TASK REQUIREMENTS
The answer should be one number, the count of lines in the data with "requests".

SUPPLIED DATA

········

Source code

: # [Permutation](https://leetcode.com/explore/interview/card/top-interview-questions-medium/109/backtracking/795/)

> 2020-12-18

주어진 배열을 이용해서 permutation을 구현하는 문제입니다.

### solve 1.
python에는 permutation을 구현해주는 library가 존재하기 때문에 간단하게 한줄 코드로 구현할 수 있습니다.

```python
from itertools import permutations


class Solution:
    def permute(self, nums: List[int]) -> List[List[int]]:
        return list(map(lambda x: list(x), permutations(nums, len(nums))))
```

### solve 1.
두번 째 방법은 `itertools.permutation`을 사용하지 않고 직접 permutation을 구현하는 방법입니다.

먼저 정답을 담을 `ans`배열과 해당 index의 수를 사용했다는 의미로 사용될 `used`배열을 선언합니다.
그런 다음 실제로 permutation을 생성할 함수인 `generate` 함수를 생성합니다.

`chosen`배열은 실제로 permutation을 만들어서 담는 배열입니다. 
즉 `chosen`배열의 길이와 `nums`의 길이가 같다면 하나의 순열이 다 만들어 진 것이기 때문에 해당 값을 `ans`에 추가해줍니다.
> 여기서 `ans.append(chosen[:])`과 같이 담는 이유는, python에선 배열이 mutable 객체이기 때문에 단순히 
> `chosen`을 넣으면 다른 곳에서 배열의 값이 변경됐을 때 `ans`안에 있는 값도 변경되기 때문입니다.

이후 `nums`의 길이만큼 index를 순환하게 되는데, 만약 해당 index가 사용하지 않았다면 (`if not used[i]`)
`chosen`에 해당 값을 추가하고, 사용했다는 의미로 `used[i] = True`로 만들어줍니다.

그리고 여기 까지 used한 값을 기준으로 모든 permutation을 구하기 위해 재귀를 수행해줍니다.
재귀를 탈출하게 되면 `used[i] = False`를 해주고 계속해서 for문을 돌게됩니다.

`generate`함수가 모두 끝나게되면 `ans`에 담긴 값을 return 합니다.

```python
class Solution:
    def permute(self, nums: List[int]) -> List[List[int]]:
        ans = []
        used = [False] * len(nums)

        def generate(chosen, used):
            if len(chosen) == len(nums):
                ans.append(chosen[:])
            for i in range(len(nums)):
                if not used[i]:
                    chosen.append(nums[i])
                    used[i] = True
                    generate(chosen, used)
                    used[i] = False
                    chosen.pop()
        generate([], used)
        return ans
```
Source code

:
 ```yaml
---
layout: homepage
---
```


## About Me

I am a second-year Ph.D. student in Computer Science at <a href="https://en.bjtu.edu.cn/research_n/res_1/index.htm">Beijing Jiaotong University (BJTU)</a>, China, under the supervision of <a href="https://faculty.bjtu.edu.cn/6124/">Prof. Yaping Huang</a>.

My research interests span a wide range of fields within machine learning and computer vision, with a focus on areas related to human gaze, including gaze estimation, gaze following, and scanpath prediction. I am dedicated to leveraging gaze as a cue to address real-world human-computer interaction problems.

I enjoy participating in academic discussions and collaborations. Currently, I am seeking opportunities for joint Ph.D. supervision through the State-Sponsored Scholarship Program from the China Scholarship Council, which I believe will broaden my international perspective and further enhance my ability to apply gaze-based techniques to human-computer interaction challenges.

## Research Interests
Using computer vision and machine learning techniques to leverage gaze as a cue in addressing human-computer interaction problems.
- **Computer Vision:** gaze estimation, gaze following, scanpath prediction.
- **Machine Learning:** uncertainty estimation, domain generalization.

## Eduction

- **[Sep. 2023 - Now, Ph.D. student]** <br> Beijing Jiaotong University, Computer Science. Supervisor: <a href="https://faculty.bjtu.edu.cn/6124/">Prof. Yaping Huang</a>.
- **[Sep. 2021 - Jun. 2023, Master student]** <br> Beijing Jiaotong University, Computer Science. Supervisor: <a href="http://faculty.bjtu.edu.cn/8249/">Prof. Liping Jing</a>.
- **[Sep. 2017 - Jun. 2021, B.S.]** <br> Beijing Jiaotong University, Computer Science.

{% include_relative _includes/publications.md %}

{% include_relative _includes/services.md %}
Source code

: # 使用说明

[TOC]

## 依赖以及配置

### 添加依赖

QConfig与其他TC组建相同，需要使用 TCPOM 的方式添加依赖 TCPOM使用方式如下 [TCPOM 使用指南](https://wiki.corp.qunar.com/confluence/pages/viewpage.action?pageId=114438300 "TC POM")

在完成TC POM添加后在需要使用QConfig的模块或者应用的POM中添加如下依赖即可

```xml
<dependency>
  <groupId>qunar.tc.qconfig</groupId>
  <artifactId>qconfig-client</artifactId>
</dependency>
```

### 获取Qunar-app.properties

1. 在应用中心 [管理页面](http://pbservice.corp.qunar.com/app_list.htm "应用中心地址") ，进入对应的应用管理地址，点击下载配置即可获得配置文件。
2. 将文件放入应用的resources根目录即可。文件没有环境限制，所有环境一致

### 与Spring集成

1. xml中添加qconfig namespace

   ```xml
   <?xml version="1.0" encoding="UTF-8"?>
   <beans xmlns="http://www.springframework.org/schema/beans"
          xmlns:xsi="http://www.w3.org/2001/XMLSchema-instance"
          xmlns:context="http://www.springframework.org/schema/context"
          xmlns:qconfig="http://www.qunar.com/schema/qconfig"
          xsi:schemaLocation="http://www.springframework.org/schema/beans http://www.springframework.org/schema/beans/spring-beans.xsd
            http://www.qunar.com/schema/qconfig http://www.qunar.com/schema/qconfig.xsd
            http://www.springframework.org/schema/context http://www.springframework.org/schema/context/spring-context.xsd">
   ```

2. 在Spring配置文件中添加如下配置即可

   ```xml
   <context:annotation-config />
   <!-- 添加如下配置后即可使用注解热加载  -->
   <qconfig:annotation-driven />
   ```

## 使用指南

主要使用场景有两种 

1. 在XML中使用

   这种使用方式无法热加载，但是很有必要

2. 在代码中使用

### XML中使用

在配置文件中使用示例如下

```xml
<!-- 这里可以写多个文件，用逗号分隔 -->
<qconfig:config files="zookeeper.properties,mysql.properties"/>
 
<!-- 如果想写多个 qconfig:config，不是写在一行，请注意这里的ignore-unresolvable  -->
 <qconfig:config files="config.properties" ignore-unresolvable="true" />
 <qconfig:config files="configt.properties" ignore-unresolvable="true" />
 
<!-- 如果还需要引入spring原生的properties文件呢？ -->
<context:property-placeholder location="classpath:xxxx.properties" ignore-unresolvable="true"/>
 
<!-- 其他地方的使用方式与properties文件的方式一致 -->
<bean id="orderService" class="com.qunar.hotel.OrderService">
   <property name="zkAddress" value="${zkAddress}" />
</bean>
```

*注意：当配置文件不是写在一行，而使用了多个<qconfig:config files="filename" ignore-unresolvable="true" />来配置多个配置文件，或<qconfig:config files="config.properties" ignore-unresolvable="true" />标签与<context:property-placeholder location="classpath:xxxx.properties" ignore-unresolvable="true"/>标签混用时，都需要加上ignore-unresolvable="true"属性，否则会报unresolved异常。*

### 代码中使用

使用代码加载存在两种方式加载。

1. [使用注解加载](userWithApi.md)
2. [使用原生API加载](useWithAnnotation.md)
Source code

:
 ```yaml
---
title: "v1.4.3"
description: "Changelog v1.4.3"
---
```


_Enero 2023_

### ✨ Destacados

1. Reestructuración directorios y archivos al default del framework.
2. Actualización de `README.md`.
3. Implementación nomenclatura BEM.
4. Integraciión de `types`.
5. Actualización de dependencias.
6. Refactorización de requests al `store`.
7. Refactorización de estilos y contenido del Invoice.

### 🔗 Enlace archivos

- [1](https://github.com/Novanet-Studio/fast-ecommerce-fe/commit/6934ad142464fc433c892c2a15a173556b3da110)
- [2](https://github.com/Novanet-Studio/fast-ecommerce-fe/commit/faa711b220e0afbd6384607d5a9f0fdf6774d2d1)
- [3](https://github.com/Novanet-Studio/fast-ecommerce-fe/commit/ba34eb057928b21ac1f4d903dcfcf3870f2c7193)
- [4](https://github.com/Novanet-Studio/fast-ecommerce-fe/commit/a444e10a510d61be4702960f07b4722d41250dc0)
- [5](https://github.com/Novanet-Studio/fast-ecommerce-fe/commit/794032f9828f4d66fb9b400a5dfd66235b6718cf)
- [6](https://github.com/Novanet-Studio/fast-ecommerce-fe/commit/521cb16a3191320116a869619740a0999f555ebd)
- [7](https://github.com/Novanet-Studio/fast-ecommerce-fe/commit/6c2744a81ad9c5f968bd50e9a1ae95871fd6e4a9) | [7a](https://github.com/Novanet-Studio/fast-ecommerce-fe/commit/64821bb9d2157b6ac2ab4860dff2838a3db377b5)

········

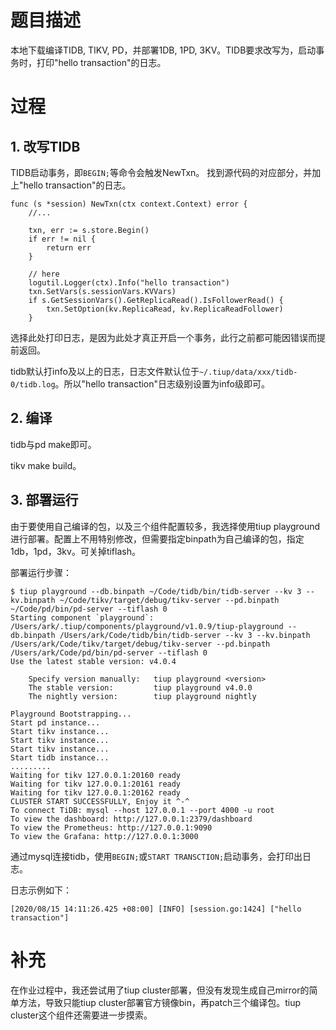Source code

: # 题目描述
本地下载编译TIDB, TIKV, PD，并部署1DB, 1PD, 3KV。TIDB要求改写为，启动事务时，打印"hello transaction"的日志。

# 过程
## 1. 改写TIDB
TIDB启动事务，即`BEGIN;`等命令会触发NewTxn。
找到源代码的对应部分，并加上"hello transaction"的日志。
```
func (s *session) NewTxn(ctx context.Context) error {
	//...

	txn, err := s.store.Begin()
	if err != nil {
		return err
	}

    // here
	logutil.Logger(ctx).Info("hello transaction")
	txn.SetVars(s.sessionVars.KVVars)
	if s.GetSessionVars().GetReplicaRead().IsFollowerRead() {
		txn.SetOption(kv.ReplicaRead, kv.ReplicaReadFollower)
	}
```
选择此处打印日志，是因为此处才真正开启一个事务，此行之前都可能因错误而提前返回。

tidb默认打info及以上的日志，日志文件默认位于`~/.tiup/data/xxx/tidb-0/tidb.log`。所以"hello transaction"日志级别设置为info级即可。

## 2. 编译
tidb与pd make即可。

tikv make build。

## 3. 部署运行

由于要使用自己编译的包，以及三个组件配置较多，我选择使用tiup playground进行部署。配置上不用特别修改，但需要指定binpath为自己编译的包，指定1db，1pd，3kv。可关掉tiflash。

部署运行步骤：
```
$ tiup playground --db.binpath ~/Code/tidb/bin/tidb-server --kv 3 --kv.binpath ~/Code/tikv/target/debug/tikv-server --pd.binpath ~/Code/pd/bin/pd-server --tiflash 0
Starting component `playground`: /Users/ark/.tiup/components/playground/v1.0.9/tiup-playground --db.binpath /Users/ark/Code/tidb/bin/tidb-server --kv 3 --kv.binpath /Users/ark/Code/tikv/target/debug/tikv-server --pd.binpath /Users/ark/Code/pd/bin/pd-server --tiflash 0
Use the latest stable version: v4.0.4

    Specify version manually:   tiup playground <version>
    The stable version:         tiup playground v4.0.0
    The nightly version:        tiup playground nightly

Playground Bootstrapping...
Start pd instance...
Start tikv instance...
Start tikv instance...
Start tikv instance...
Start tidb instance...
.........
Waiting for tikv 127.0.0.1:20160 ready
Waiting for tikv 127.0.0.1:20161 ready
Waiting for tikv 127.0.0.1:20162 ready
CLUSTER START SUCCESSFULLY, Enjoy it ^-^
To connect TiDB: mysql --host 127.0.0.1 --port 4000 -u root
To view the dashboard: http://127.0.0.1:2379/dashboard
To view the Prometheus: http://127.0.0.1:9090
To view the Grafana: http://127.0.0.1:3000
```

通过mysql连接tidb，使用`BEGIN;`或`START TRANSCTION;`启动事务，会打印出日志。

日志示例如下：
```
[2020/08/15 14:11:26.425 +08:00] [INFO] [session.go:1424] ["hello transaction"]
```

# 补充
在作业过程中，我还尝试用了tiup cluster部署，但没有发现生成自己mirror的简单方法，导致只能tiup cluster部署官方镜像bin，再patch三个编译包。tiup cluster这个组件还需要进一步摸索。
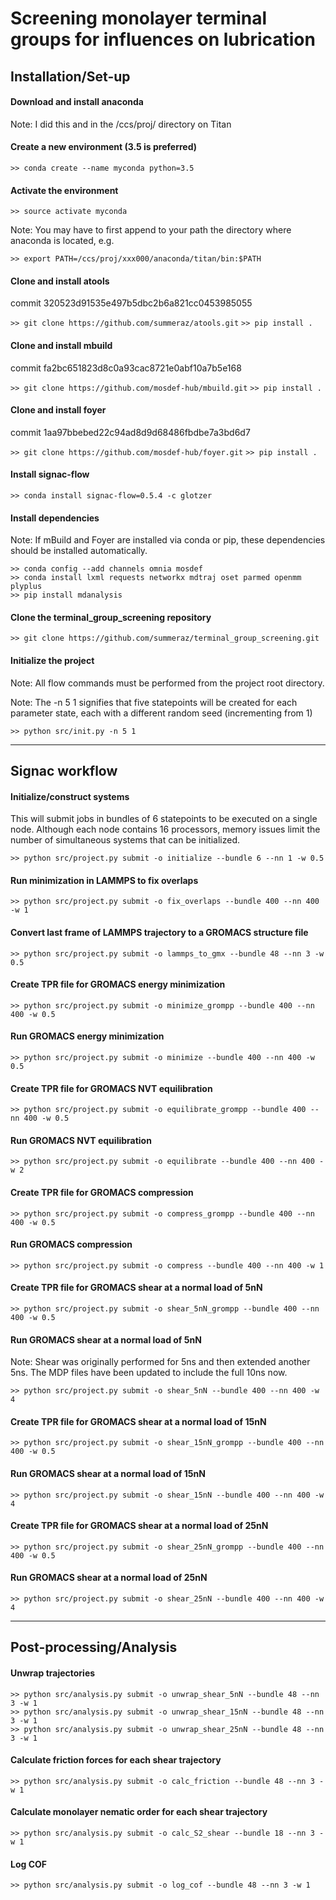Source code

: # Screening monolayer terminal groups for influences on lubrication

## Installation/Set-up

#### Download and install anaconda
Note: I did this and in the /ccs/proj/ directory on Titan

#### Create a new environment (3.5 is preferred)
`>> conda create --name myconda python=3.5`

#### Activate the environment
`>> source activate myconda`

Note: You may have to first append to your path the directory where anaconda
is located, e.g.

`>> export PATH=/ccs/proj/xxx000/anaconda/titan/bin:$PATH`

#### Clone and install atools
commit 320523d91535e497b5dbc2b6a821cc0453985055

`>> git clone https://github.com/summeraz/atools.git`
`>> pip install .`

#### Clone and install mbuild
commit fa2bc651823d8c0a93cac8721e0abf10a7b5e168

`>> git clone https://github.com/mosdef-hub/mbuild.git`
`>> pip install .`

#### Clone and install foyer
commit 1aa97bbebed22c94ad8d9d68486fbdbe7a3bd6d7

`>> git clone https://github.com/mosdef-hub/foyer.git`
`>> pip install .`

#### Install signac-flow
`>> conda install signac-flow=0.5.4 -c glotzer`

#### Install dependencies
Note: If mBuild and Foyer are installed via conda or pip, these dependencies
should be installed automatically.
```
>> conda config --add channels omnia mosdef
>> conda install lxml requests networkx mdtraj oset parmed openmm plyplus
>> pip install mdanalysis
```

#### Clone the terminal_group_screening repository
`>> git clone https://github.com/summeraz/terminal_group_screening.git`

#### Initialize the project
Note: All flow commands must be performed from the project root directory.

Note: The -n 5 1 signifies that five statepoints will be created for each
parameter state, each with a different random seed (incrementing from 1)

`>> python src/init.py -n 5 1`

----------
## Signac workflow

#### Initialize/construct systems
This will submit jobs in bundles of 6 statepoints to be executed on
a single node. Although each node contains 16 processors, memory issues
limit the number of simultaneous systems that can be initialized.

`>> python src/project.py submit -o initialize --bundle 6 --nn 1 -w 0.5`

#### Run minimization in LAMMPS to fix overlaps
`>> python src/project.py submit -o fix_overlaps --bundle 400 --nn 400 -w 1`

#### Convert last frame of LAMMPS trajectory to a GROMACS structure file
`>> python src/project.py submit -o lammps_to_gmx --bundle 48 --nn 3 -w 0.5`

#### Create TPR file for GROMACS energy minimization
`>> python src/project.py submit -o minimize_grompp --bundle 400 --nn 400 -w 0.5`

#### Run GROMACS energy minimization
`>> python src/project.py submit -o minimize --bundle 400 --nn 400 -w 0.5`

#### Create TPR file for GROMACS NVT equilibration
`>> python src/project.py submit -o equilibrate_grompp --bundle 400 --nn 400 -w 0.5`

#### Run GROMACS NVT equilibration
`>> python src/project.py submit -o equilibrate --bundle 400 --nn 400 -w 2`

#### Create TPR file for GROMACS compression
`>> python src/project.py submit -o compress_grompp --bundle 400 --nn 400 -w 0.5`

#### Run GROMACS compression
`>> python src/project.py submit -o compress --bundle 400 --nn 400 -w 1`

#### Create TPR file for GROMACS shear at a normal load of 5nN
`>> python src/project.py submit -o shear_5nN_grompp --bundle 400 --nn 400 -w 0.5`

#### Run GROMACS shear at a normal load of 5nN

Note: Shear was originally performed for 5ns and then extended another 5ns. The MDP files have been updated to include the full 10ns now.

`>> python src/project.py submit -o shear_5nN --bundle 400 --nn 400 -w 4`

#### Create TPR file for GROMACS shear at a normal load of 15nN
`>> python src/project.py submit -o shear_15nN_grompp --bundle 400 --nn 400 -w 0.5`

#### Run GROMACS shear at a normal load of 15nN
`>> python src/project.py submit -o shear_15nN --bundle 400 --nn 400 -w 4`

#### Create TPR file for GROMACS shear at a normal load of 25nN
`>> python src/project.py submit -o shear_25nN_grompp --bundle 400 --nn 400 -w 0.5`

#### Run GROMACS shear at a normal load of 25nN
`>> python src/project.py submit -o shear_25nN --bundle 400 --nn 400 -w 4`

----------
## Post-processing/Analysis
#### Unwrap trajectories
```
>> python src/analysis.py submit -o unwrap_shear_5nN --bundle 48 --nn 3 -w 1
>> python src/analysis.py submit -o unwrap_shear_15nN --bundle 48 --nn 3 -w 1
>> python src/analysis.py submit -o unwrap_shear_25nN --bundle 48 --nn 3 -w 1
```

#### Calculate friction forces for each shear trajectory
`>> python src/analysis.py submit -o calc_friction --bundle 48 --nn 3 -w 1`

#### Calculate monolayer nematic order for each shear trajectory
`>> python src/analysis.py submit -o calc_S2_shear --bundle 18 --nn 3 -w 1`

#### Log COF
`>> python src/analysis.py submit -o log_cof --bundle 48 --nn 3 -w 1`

········

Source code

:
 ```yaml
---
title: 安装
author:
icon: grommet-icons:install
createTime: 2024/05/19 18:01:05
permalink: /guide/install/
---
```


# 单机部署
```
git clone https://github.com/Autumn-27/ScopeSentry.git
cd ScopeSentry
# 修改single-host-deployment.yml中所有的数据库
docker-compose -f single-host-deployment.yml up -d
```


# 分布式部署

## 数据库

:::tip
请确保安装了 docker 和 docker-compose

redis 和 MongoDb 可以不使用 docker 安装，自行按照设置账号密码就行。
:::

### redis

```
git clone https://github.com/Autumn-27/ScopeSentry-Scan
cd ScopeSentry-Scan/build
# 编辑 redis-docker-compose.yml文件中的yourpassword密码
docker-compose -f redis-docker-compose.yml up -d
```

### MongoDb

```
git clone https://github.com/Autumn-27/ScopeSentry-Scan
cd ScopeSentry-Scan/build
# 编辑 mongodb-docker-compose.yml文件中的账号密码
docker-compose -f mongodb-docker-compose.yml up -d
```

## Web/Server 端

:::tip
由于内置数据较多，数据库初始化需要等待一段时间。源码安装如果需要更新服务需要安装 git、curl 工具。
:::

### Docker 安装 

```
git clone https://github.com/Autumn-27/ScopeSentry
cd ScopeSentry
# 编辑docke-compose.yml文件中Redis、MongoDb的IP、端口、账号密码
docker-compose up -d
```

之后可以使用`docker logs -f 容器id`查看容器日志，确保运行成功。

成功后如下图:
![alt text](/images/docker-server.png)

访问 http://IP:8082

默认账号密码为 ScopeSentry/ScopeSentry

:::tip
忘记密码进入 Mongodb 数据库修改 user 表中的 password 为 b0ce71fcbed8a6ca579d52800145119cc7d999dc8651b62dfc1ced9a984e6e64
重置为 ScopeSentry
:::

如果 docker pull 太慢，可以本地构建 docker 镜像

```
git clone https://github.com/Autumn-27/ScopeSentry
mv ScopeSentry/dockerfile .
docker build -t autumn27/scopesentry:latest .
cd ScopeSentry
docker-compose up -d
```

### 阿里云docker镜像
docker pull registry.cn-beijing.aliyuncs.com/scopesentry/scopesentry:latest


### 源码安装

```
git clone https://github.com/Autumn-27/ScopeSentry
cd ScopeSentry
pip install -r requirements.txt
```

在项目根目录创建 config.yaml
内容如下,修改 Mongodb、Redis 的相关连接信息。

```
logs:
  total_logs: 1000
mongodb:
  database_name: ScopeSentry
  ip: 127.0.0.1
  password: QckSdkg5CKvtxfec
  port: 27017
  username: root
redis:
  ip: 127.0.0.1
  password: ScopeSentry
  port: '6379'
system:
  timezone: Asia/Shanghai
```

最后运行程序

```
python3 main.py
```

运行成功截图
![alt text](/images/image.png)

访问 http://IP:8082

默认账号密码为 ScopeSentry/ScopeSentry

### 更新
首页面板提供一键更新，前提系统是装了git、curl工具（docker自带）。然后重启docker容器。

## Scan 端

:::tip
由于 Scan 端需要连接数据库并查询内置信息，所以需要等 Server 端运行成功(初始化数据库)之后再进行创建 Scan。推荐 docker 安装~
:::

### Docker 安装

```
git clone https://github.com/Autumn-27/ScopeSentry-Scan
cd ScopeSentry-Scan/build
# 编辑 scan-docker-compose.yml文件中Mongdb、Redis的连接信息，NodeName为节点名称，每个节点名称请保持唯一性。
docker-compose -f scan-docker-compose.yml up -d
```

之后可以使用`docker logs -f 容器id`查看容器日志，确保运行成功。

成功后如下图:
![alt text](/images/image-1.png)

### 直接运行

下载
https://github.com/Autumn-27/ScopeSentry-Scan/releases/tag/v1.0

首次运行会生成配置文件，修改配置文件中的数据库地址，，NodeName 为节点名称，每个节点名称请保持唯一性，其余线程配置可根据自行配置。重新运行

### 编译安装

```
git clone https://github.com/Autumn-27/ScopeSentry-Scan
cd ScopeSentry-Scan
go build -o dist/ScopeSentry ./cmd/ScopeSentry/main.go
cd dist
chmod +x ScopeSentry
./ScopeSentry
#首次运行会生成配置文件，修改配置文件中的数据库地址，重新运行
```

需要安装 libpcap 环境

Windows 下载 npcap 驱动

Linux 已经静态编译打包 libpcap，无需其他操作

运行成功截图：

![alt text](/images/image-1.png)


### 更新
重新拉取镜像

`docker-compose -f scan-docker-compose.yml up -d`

········

ANSWER TO THE PROBLEM
2